See docs.raku.org/routine/subset for more information about subset.
[2] The 4 edges must have the same length, so we can fail right
away if the sum of lengths is not divisible by (%%) 4.
See docs.raku.org/routine/%% for more information about %%.
[3] Get the target length for the four edges.
[4] Fail if any of the edges is too long .
[5] An array holding the length of the four edges, as we distribute the sticks. Initially we have zero lengths.
[6] The names of the edges, as given by the challenge, and used by verbose mode.
[7] The stick number (starting at 1), used by verbose mode.
[8] Iterate over the (zero based) indices for the four edges in the array (in [5]).
[9] Skip the current edge if we cannot add the stick to it (as in: the edge would end up beeing too long).
[10] Add the stick to the edge, and go on to the next stick (i.e skip [11,11a]).
[11] If we get here, it means that we were unable to add the stick to an (any) edge. Report the failure, and exit.

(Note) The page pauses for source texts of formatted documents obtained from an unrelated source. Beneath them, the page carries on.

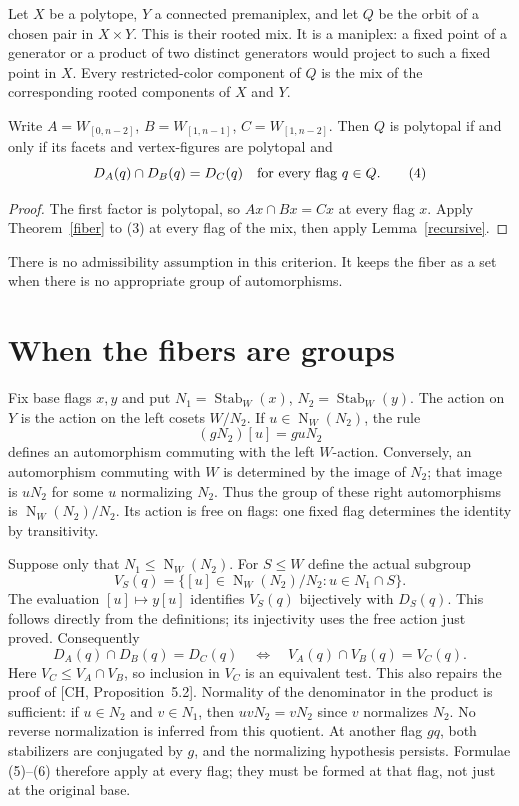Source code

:\documentclass[a4paper,11pt]{article}
\newcommand{\Stab}{\operatorname{Stab}}
\newcommand{\Norm}{\operatorname{N}}
\begin{document}
Let $X$ be a polytope, $Y$ a connected premaniplex, and let $Q$ be the
orbit of a chosen pair in $X\times Y$. This is their rooted mix.
It is a maniplex: a fixed point of a generator or a product of two
distinct generators would project to such a fixed point in $X$.
Every restricted-color component of $Q$ is the mix of the corresponding
rooted components of $X$ and $Y$.

\begin{corollary}\label{mix}
Write $A=W_{[0,n-2]}$, $B=W_{[1,n-1]}$, $C=W_{[1,n-2]}$.
Then $Q$ is polytopal if and only if its facets and vertex-figures are
polytopal and
\[
 D_A(q)\cap D_B(q)=D_C(q)\quad\hbox{for every flag }q\in Q. \tag{4}
\]
\end{corollary}
\begin{proof}
The first factor is polytopal, so $Ax\cap Bx=Cx$ at every flag $x$.
Apply Theorem~\ref{fiber} to (3) at every flag of the mix, then apply
Lemma~\ref{recursive}.
\end{proof}
There is no admissibility assumption in this criterion. It keeps the
fiber as a set when there is no appropriate group of automorphisms.

\section{When the fibers are groups}
Fix base flags $x,y$ and put $N_1=\Stab_W(x)$, $N_2=\Stab_W(y)$.
The action on $Y$ is the action on the left cosets $W/N_2$.
If $u\in\Norm_W(N_2)$, the rule
\[
 (gN_2)[u]=guN_2
\]
defines an automorphism commuting with the left $W$-action. Conversely,
an automorphism commuting with $W$ is determined by the image of $N_2$;
that image is $uN_2$ for some $u$ normalizing $N_2$. Thus the group of
these right automorphisms is $\Norm_W(N_2)/N_2$. Its action is free on
flags: one fixed flag determines the identity by transitivity.

Suppose only that $N_1\leq\Norm_W(N_2)$. For $S\leq W$ define the
actual subgroup
\[
 V_S(q)=\{[u]\in\Norm_W(N_2)/N_2:u\in N_1\cap S\}.       \tag{5}
\]
The evaluation $[u]\mapsto y[u]$ identifies $V_S(q)$ bijectively with
$D_S(q)$. This follows directly from the definitions; its injectivity
uses the free action just proved. Consequently
\[
 D_A(q)\cap D_B(q)=D_C(q)
 \quad\Longleftrightarrow\quad V_A(q)\cap V_B(q)=V_C(q).    \tag{6}
\]
Here $V_C\leq V_A\cap V_B$, so inclusion in $V_C$ is an equivalent test.
This also repairs the proof of [CH, Proposition~5.2]. Normality of the
denominator in the product is sufficient: if $u\in N_2$ and $v\in N_1$,
then $uvN_2=vN_2$ since $v$ normalizes $N_2$. No reverse
normalization is inferred from this quotient.
At another flag $gq$, both stabilizers are conjugated by $g$, and the
normalizing hypothesis persists. Formulae (5)--(6) therefore apply
at every flag; they must be formed at that flag, not just at the original
base.
\end{document}
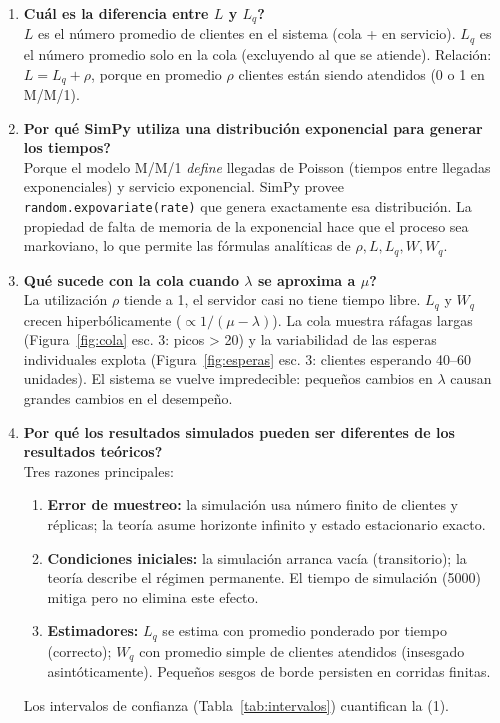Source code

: \documentclass[11pt,a4paper]{article}
\begin{document}
\begin{enumerate}
    \item \textbf{\textquestiondown{}Cuál es la diferencia entre $L$ y $L_q$?}
    \\
    $L$ es el número promedio de clientes en el sistema (cola + en servicio).
    $L_q$ es el número promedio solo en la cola (excluyendo al que se atiende).
    Relación: $L = L_q + \rho$, porque en promedio $\rho$ clientes están
    siendo atendidos (0 o 1 en M/M/1).

    \item \textbf{\textquestiondown{}Por qué SimPy utiliza una distribución exponencial
    para generar los tiempos?}
    \\
    Porque el modelo M/M/1 \emph{define} llegadas de Poisson (tiempos entre
    llegadas exponenciales) y servicio exponencial. SimPy provee
    \texttt{random.expovariate(rate)} que genera exactamente esa distribución.
    La propiedad de falta de memoria de la exponencial hace que el proceso sea
    markoviano, lo que permite las fórmulas analíticas de $\rho, L, L_q, W, W_q$.

    \item \textbf{\textquestiondown{}Qué sucede con la cola cuando $\lambda$ se aproxima
    a $\mu$?}
    \\
    La utilización $\rho$ tiende a 1, el servidor casi no tiene tiempo libre.
    $L_q$ y $W_q$ crecen hiperbólicamente ($\propto 1/(\mu-\lambda)$). La cola
    muestra ráfagas largas (Figura~\ref{fig:cola} esc. 3: picos > 20) y la
    variabilidad de las esperas individuales explota (Figura~\ref{fig:esperas}
    esc. 3: clientes esperando 40--60 unidades). El sistema se vuelve
    impredecible: pequeños cambios en $\lambda$ causan grandes cambios en el
    desempeño.

    \item \textbf{\textquestiondown{}Por qué los resultados simulados pueden ser
    diferentes de los resultados teóricos?}
    \\
    Tres razones principales:
    \begin{enumerate}
        \item \textbf{Error de muestreo:} la simulación usa número finito de
              clientes y réplicas; la teoría asume horizonte infinito y estado
              estacionario exacto.
        \item \textbf{Condiciones iniciales:} la simulación arranca vacía (transitorio);
              la teoría describe el régimen permanente. El tiempo de simulación
              (5000) mitiga pero no elimina este efecto.
        \item \textbf{Estimadores:} $L_q$ se estima con promedio ponderado por tiempo
              (correcto); $W_q$ con promedio simple de clientes atendidos
              (insesgado asintóticamente). Pequeños sesgos de borde persisten en
              corridas finitas.
    \end{enumerate}
    Los intervalos de confianza (Tabla~\ref{tab:intervalos}) cuantifican la (1).


\end{enumerate}
\end{document}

[12] Use the Reduction Metaoperator
[] in combination with the equality operator == to check that
the four edges have the same length. Report the result.
See
docs.raku.org/language/operators#Reduction_metaoperators for more
information about the Reduction Metaoperator [].
Running it:
$ ./matchstick-square 1 2 2 2 1
True
$ ./matchstick-square 2 2 2 4
false
$ ./matchstick-square 3 4 1 4 3 1
True
Looking good.
With verbose mode:
$ ./matchstick-square -v 1 2 2 2 1
: The edge sizes: 2
: Working on stick #1 with length 1. Square: [0,0,0,0]
: Checking Top
: Added stick #1 to Top -> length: 1
: Working on stick #2 with length 2. Square: [1,0,0,0]
: Checking Top
: Checking Bottom
: Added stick #2 to Bottom -> length: 2
: Working on stick #3 with length 2. Square: [1,2,0,0]
: Checking Top
: Checking Bottom
: Checking Left
: Added stick #3 to Left -> length: 2
: Working on stick #4 with length 2. Square: [1,2,2,0]
: Checking Top
: Checking Bottom
: Checking Left
: Checking Right
: Added stick #4 to Right -> length: 2
: Working on stick #5 with length 1. Square: [1,2,2,2]
: Checking Top
: Added stick #5 to Top -> length: 2
: Square: [2,2,2,2]
True
$ ./matchstick-square -v 2 2 2 4
: Unable to get 4 equally long edges
false
$ ./matchstick-square -v 3 4 1 4 3 1
: The edge sizes: 4
: Working on stick #1 with length 3. Square: [0,0,0,0]
: Checking Top
: Added stick #1 to Top -> length: 3
: Working on stick #2 with length 4. Square: [3,0,0,0]
: Checking Top
: Checking Bottom
: Added stick #2 to Bottom -> length: 4
: Working on stick #3 with length 1. Square: [3,4,0,0]
: Checking Top
: Added stick #3 to Top -> length: 4
: Working on stick #4 with length 4. Square: [4,4,0,0]
: Checking Top
: Checking Bottom
: Checking Left
: Added stick #4 to Left -> length: 4
: Working on stick #5 with length 3. Square: [4,4,4,0]
: Checking Top
: Checking Bottom
: Checking Left
: Checking Right
: Added stick #5 to Right -> length: 3
: Working on stick #6 with length 1. Square: [4,4,4,3]
: Checking Top
: Checking Bottom
: Checking Left
: Checking Right
: Added stick #6 to Right -> length: 4
: Square: [4,4,4,4]
True
Testing the special cases:
$ ./matchstick-square -v 1 1 1 99
: Unable to get 4 equally long edges
false
$ ./matchstick-square -v 1 2 2 3
: The edge sizes: 2
: One of the sticks is too long
false
Are the two special cases enough to decide if we are able to make a sqare?
Short answer: No.
The following example, that satisfies both special cases, does not work out:
$ ./matchstick-square -v 8 8 5 4 6 1
: The edge sizes: 8
: Working on stick #1 with length 8. Square: [0,0,0,0]
: Checking Top
: Added stick #1 to Top -> length: 8
: Working on stick #2 with length 8. Square: [8,0,0,0]
: Checking Top
: Checking Bottom
: Added stick #2 to Bottom -> length: 8
: Working on stick #3 with length 5. Square: [8,8,0,0]
: Checking Top
: Checking Bottom
: Checking Left
: Added stick #3 to Left -> length: 5
: Working on stick #4 with length 4. Square: [8,8,5,0]
: Checking Top
: Checking Bottom
: Checking Left
: Checking Right
: Added stick #4 to Right -> length: 4
: Working on stick #5 with length 6. Square: [8,8,5,4]
: Checking Top
: Checking Bottom
: Checking Left
: Checking Right
: Unable to use this stick
false
And that's it.